4WL2

Structure of penicillin V acylase from Pectobacterium atrosepticum

4WL2 の概要

• エントリーDOI: 10.2210/pdb4wl2/pdb
• 分子名称: Putative exported choloylglycine hydrolase (2 entities in total)
• 機能のキーワード: ntn hydrolase, choloylglycine, penicillin v, periplasmic, hydrolase
• 由来する生物種: Pectobacterium atrosepticum SCRI1043
• タンパク質・核酸の鎖数: 8
• 化学式量合計: 315802.31

構造登録者

Ramasamy, S.,Avinash, V.S.,Pundle, A.V.,Suresh, C.G. (登録日: 2014-10-06, 公開日: 2015-10-07, 最終更新日: 2024-10-16)

主引用文献

Avinash, V.S.,Panigrahi, P.,Chand, D.,Pundle, A.,Suresh, C.G.,Ramasamy, S.
Structural analysis of a penicillin V acylase from Pectobacterium atrosepticum confirms the importance of two Trp residues for activity and specificity
J.Struct.Biol., 193:85-94, 2016

PubMed Abstract: Penicillin V acylases (PVA) catalyze the deacylation of the beta-lactam antibiotic phenoxymethylpenicillin (Pen V). They are members of the Ntn hydrolase family and possess an N-terminal cysteine as the main catalytic nucleophile residue. They form the evolutionarily related cholylglycine hydrolase (CGH) group which includes bile salt hydrolases (BSH) responsible for bile deconjugation. Even though a few PVA and BSH structures have been reported, no structure of a functional PVA from Gram-negative bacteria is available. Here, we report the crystal structure of a highly active PVA from Gram-negative Pectobacterium atrosepticum (PaPVA) at 2.5Å resolution. Structural comparison with PVAs from Gram-positive bacteria revealed that PaPVA had a distinctive tetrameric structure and active site organization. In addition, mutagenesis of key active site residues and biochemical characterization of the resultant variants elucidated the role of these residues in substrate binding and catalysis.
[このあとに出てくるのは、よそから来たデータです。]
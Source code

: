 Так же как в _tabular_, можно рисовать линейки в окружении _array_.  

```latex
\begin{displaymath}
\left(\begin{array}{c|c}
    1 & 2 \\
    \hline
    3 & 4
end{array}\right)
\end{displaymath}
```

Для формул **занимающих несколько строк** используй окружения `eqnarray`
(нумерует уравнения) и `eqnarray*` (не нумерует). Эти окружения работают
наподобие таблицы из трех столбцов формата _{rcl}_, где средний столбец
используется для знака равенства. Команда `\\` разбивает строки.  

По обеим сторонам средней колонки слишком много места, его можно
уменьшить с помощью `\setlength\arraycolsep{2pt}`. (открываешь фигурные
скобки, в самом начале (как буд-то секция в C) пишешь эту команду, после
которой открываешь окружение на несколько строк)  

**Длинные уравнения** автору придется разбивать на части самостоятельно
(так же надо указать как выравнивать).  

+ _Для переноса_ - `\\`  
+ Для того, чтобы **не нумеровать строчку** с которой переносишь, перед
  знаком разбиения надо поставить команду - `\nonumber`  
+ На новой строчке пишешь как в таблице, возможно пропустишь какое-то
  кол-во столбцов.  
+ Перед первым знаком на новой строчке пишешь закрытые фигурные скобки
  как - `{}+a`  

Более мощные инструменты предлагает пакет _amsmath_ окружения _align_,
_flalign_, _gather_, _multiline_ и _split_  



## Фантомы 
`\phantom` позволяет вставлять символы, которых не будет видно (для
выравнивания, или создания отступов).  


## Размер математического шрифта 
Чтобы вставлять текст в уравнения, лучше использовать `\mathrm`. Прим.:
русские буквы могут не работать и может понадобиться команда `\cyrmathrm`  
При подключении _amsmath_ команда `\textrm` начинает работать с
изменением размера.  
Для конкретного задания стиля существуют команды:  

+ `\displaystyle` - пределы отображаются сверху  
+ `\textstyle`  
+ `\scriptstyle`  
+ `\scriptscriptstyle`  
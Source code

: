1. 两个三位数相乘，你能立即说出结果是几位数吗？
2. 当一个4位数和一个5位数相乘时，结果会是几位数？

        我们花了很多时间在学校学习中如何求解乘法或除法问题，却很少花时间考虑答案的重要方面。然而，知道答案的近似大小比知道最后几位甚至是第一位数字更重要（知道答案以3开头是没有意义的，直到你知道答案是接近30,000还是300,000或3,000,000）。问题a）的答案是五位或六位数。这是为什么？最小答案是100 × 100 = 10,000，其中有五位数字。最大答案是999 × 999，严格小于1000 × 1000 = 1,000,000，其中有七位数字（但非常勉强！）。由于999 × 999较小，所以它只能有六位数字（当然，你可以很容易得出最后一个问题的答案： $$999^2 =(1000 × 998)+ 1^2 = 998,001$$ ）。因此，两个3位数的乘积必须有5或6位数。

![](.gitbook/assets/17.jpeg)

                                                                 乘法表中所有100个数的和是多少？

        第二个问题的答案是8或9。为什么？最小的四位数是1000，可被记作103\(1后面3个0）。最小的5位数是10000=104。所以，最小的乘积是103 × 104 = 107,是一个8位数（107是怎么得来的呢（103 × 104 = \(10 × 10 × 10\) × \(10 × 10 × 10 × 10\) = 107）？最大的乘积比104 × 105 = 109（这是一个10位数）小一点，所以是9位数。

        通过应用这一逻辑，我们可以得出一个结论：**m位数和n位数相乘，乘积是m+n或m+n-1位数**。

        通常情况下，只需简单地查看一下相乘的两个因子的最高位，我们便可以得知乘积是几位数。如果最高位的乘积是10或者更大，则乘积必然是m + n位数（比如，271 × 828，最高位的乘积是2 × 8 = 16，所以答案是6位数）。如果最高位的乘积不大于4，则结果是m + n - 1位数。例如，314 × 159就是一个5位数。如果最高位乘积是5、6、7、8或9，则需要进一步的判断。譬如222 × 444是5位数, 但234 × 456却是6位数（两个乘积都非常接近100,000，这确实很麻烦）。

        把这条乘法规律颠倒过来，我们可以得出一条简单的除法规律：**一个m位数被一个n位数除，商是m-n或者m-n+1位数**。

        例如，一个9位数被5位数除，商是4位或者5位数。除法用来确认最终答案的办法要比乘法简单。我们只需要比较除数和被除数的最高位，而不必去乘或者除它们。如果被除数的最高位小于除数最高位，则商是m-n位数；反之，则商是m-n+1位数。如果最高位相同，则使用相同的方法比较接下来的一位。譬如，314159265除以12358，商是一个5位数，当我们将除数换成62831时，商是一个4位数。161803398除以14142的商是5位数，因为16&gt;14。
The importance of residue Trp23 and Trp87 side chains in binding and correct positioning of Pen V by PVAs was confirmed using mutagenesis and substrate docking with a 15ns molecular dynamics simulation. These results establish the unique nature of Gram-negative CGHs and necessitate further research about their substrate spectrum.

PubMed: 26707624
DOI: 10.1016/j.jsb.2015.12.008

実験手法

X-RAY DIFFRACTION (2.5 Å)